After the otter’s fur is thoroughly cleaned and rinsed, it should be dried in a dehumidified room. Drying will help restore the insulating air layer within the fur. Because the otter’s fur acts like a sponge, drying a newly cleaned sea otter can be difficult. Absorbent paper towels or clean, cotton towels work best initially. As the towels become moist, they should be replaced with clean, dry ones. When the bulk of the water has been absorbed, the hair should be dried with commercial pet blow dryers set at room temperature or 20°C (68°F).
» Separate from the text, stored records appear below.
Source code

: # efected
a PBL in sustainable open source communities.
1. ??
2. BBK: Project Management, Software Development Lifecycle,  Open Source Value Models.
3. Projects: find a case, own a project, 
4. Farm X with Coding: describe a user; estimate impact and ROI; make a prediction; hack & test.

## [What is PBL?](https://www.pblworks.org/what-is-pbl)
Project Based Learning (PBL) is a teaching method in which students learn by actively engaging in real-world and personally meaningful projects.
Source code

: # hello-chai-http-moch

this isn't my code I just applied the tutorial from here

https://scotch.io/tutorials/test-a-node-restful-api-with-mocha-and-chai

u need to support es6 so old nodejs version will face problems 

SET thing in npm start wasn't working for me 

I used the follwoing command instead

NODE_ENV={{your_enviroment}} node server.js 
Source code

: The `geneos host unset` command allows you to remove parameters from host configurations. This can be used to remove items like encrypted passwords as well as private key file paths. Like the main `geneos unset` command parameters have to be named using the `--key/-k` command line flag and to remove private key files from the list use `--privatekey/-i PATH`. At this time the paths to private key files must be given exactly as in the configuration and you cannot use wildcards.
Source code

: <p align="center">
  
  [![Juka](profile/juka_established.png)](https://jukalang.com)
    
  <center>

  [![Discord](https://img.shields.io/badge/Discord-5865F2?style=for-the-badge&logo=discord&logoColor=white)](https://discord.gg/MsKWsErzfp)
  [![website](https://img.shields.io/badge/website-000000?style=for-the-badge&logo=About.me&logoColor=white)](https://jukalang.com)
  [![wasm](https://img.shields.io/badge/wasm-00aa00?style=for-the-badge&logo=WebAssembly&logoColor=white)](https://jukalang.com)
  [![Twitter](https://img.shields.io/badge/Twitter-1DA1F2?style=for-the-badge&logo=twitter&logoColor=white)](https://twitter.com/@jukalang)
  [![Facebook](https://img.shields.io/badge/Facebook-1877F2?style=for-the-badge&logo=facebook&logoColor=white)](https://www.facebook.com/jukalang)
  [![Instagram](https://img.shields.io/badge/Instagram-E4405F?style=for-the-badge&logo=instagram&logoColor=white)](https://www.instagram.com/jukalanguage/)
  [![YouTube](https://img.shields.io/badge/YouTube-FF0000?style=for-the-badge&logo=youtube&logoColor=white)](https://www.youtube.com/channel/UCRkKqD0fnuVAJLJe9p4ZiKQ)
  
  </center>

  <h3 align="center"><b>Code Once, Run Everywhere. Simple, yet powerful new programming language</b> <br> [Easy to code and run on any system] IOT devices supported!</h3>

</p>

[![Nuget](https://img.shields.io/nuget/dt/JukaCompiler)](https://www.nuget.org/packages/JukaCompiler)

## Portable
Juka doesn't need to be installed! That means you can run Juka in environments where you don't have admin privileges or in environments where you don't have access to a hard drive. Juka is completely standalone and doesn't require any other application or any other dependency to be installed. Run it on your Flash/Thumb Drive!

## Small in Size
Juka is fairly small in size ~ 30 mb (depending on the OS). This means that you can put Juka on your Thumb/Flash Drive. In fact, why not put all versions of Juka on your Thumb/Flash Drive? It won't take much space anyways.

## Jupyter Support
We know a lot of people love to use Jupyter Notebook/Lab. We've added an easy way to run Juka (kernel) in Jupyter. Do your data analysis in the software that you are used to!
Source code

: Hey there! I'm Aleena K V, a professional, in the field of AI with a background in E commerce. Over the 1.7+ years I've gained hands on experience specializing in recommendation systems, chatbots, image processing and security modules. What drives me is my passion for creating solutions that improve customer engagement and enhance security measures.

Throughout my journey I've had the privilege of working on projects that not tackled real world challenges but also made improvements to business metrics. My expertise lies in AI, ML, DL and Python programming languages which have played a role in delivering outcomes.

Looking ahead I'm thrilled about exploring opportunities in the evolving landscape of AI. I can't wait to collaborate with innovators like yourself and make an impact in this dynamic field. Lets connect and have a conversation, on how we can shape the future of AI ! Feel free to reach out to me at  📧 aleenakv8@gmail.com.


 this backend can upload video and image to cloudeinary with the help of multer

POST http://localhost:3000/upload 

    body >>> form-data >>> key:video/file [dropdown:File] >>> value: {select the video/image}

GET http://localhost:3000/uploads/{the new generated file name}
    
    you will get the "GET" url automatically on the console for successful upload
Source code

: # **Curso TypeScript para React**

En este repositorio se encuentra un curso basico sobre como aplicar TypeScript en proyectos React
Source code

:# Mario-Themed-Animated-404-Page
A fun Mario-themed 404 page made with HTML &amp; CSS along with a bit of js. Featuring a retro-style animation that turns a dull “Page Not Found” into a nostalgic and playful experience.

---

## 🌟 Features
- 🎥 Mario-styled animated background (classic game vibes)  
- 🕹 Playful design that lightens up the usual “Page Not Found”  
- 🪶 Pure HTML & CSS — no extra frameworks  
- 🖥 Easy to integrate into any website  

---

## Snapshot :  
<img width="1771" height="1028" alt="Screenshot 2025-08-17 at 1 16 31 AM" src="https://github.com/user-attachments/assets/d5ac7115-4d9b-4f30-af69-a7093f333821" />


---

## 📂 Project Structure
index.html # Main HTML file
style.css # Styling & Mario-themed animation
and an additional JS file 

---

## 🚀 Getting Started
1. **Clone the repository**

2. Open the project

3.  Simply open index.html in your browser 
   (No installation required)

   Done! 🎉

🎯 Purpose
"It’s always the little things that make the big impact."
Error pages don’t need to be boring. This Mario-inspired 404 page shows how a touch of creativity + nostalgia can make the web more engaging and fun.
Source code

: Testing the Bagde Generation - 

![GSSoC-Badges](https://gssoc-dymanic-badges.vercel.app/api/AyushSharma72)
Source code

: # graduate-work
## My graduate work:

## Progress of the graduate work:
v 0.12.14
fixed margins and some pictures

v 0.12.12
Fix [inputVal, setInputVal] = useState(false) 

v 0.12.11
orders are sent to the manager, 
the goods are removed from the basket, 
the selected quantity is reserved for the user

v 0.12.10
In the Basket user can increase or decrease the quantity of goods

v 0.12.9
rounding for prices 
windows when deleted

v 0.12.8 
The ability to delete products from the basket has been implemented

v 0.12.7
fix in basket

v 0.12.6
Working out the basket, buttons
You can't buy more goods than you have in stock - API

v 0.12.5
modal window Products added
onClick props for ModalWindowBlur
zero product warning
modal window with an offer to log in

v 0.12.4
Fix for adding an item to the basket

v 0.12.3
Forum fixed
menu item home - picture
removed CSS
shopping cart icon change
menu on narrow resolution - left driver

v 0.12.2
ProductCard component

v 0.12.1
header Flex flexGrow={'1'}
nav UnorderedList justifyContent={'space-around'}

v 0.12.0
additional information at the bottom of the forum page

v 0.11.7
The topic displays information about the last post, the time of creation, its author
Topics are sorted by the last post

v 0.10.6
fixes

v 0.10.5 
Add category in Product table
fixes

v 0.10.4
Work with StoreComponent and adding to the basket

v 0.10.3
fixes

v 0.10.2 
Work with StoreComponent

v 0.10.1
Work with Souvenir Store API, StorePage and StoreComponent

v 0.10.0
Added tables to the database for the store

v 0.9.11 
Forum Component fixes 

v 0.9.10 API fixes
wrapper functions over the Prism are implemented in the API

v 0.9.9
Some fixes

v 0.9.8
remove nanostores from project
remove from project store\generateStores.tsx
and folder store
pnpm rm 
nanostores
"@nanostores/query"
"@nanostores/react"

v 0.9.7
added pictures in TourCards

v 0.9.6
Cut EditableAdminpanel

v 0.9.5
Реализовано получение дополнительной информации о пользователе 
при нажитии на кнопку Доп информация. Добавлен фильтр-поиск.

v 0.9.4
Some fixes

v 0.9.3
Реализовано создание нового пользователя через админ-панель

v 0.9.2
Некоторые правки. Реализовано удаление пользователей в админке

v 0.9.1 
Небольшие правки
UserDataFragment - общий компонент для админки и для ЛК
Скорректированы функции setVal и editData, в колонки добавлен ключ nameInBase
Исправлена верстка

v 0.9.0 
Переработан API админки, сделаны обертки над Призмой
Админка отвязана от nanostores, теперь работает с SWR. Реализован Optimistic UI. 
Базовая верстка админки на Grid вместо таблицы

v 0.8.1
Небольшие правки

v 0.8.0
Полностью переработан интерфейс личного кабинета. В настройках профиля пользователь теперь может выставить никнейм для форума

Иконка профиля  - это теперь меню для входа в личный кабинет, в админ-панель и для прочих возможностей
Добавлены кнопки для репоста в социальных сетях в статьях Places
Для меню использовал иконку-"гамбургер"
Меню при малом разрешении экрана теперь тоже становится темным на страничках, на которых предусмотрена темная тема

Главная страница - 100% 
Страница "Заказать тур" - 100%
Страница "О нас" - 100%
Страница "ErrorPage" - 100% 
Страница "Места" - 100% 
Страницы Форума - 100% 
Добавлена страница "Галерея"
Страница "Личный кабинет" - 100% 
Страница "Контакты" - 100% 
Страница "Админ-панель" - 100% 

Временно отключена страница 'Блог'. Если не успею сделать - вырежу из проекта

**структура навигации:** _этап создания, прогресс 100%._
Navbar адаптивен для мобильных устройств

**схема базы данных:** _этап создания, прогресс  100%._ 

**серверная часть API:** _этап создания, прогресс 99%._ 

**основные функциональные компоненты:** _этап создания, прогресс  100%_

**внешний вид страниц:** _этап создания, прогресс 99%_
Application of Conditioners

Detergent not only removes petroleum hydrocarbons from the otter’s fur, it also removes most of the natural sebum from the skin and sebaceous glands (Williams et al., 1988). As a result, the rate of sebaceous secretion and the concentration of sebum (primarily squalene) in the fur may not return to normal for more than one week (Davis et al., 1988). The importance of sebum in maintaining water repellency ad the insulating quality of the fur is uncertain. However, the application of squalene in a volatile silicone and ethanol carrier may accelerate the restoration of the fur. A squalene formula developed by one of the authors (L.H.) and the Hair Care Laboratory at Redkin Laboratories (Canoga Park, CA) contains the following ingredients:

Ingredient                              %
---------------------------------------------
squalene			        2.0
glycerol oleate				0.1
super sterol ester (Croda)	        0.1
cymethicone (Dow Corning 245 fluid      57.8
alcohol SDA-40 (200 proof)		40.0

Up to 50 ml of the squalene formula is sprayed evenly onto the otter during drying and massaged into the fur by hand. The ethanol is soluble in water and penetrates the wetted fur. Both solvents are at least as volatile as water and, therefore, facilitate complete drying while coating the fur with squalene. The use of conditioners is still experimental and an optional step in the cleaning process.

Recovery from Sedation

After cleaning, drying, and conditioning the fur, the otter should be placed in a cage in the critical care room (see Chapter 12) and allowed to recover from sedation. During this time, the otter’s core temperature should be monitored. Hypothermia or hyperthermia should be treated immediately, as described in Chapter 5. After recovery from the sedative, the otter should be offered small blocks of ice to eat. Chewing on ice appears to relieve stress and will prevent dehydration. Food should also be offered. Once the otter exhibits a stable core temperature, is eating, and shows signs of a normal grooming behavior, it should be moved to a larger pen with a small seawater pool (Chapter 7).